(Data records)
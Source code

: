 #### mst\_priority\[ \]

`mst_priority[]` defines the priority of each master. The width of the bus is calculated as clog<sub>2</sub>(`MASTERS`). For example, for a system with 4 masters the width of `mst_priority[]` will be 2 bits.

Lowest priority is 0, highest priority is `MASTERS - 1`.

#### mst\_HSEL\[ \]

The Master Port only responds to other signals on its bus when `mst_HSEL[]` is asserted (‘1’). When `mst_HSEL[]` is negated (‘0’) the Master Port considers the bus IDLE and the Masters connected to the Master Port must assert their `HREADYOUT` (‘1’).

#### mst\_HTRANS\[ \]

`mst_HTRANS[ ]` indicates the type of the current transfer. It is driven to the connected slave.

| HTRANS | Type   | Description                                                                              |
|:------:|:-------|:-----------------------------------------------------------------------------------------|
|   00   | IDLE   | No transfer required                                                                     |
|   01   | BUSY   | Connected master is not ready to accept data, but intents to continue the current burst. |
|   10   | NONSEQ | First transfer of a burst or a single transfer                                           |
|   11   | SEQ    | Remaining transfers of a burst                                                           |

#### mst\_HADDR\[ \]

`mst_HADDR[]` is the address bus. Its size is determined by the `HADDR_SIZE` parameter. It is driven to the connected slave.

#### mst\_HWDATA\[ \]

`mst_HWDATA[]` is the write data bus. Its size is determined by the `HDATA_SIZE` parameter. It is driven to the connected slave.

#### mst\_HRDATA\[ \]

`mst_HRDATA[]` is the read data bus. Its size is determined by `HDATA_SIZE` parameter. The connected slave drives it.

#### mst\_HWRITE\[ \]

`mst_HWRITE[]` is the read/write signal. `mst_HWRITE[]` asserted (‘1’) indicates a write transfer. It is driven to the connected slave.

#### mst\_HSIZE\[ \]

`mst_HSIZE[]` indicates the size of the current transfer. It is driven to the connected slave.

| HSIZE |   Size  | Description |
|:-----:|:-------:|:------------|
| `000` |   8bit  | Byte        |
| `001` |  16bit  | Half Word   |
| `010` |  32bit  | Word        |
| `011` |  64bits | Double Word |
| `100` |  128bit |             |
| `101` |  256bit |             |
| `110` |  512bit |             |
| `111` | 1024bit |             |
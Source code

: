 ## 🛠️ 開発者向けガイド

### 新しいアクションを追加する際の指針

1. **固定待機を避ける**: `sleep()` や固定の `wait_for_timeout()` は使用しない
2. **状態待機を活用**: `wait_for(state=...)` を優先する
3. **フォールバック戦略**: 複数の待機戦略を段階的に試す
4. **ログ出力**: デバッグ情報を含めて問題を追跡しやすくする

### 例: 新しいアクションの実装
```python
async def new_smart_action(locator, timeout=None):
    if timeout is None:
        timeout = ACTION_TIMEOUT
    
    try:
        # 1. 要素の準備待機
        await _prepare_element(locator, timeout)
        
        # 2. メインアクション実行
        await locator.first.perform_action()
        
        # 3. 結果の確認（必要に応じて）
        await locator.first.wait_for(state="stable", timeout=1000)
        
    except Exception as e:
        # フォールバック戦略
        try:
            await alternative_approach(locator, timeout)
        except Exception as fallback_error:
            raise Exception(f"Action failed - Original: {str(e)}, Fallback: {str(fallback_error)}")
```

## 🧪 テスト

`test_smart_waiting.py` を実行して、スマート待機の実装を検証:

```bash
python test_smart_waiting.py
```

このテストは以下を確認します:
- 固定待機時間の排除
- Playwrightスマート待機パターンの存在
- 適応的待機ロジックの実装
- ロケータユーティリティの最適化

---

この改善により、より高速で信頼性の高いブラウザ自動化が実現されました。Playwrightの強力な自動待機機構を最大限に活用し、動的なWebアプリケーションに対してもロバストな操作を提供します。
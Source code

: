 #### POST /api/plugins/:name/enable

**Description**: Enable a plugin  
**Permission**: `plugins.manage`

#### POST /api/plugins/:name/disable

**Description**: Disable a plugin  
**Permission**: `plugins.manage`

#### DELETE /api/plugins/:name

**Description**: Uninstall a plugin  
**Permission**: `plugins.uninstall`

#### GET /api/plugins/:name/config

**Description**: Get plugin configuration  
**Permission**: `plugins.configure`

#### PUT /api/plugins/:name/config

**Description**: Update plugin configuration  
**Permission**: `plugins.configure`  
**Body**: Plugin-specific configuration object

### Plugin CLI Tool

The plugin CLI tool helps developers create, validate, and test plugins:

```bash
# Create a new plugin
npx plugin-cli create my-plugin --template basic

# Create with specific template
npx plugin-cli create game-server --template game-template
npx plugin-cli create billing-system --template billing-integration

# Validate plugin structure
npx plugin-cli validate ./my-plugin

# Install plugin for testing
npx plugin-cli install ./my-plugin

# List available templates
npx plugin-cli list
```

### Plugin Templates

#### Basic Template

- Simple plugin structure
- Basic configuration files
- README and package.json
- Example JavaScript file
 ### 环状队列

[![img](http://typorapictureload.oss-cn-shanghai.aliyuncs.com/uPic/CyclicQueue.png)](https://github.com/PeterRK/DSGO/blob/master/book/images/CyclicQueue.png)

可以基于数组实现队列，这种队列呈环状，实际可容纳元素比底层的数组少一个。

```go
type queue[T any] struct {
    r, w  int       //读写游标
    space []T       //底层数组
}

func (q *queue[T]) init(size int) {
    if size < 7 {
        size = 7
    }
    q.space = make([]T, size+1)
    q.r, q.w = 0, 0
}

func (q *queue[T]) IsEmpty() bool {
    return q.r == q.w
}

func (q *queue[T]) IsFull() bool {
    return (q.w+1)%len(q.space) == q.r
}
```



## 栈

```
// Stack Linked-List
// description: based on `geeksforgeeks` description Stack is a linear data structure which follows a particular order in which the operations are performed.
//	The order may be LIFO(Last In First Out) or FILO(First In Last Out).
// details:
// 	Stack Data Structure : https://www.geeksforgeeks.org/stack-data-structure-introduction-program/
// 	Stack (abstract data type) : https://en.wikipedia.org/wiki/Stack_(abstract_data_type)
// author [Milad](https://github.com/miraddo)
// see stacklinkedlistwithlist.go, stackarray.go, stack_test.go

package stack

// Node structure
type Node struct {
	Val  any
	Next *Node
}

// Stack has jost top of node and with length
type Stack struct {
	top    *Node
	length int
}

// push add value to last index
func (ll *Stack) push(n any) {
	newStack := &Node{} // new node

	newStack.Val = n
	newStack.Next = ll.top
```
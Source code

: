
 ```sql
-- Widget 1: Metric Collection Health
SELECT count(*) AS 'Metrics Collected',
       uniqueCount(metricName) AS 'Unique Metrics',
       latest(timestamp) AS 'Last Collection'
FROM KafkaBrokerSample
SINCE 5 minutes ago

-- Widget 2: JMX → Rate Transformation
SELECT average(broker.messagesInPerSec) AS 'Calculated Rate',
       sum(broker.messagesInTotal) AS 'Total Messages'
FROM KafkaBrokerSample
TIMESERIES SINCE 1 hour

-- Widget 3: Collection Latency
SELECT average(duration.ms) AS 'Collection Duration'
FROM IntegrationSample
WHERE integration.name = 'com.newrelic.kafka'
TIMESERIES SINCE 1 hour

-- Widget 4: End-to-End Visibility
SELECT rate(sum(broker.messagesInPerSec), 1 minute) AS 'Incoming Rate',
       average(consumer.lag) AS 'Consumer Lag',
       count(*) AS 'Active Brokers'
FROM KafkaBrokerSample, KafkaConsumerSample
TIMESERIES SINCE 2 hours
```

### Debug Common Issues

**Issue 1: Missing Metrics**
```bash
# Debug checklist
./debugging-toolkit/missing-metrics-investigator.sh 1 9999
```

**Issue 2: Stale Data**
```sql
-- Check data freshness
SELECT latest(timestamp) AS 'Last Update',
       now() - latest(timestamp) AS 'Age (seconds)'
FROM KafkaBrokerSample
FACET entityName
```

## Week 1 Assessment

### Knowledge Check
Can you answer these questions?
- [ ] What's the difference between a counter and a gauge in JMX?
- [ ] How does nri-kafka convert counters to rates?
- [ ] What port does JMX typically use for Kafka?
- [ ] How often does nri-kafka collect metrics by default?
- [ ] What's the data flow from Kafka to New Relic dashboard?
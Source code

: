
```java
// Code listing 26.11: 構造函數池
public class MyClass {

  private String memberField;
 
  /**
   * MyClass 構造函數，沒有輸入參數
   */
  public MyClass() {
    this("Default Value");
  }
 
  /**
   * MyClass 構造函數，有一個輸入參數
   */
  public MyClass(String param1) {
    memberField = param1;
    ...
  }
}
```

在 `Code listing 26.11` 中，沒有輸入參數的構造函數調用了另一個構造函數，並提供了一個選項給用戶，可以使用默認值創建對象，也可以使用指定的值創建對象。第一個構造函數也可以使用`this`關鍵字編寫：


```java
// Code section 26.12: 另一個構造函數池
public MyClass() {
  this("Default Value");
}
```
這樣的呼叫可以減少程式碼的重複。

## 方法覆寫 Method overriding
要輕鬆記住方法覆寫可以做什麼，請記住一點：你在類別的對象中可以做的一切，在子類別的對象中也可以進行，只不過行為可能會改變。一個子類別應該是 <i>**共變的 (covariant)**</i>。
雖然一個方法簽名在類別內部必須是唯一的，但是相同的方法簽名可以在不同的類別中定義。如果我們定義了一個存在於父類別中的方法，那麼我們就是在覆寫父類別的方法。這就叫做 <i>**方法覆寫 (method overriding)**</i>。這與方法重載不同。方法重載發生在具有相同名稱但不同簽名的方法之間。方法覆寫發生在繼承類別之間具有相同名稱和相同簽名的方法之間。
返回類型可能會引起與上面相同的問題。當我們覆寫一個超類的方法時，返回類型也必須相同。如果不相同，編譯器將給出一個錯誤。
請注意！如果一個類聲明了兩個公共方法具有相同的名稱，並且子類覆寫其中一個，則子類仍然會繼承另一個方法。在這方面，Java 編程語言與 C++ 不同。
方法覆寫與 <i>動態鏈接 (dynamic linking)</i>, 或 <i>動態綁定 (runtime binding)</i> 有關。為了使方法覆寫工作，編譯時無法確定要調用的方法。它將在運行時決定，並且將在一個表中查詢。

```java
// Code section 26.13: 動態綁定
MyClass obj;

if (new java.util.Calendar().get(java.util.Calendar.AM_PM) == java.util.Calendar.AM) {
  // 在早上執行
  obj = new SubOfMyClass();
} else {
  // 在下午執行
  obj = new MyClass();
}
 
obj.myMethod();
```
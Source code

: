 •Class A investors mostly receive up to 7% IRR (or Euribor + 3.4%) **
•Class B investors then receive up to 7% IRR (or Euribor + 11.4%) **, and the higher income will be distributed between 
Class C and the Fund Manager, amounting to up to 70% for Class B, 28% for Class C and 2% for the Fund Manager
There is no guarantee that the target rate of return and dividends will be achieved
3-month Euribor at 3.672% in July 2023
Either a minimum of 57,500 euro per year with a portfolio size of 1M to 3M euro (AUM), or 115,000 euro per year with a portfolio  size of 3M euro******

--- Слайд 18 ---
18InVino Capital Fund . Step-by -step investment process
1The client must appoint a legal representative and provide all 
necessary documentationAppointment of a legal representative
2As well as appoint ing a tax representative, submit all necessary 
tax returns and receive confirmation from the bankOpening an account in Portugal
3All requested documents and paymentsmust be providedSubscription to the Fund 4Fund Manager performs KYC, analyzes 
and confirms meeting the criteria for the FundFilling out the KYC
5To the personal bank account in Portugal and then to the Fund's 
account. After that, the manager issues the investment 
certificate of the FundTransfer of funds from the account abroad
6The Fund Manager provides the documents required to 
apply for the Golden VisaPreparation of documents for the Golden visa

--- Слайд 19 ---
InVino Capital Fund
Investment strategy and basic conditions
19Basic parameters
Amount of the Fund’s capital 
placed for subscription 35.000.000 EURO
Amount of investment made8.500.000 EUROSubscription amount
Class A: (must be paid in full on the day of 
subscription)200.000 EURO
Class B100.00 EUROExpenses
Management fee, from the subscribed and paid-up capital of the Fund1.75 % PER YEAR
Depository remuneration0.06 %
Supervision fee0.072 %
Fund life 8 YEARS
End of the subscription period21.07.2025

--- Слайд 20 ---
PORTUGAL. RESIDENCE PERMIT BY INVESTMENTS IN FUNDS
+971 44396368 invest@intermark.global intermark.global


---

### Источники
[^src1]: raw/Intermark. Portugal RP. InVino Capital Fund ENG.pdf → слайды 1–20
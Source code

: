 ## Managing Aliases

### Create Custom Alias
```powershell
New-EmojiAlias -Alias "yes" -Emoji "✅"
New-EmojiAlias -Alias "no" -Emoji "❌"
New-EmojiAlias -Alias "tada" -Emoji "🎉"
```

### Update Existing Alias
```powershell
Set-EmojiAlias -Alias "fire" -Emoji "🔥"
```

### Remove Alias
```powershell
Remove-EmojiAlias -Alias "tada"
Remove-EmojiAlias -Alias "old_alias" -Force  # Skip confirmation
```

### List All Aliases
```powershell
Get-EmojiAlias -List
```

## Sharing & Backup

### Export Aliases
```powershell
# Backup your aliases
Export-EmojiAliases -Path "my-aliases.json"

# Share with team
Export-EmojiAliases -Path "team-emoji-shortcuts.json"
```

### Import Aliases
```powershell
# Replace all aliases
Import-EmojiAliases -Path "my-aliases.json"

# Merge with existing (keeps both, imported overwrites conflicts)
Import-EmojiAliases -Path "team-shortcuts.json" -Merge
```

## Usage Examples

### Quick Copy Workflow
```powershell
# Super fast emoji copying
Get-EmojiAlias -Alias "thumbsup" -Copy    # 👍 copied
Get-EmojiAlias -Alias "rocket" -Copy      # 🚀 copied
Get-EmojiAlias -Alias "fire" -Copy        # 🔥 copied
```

# TASK OBJECTIVE
Lines after the one containing "will be 2 bits." are not wanted; repeat exactly each line above from the first up to and including it.

# SOLVED PROBLEM
Source code

: #### mst\_priority\[ \]

`mst_priority[]` defines the priority of each master. The width of the bus is calculated as clog<sub>2</sub>(`MASTERS`). For example, for a system with 4 masters the width of `mst_priority[]` will be 2 bits.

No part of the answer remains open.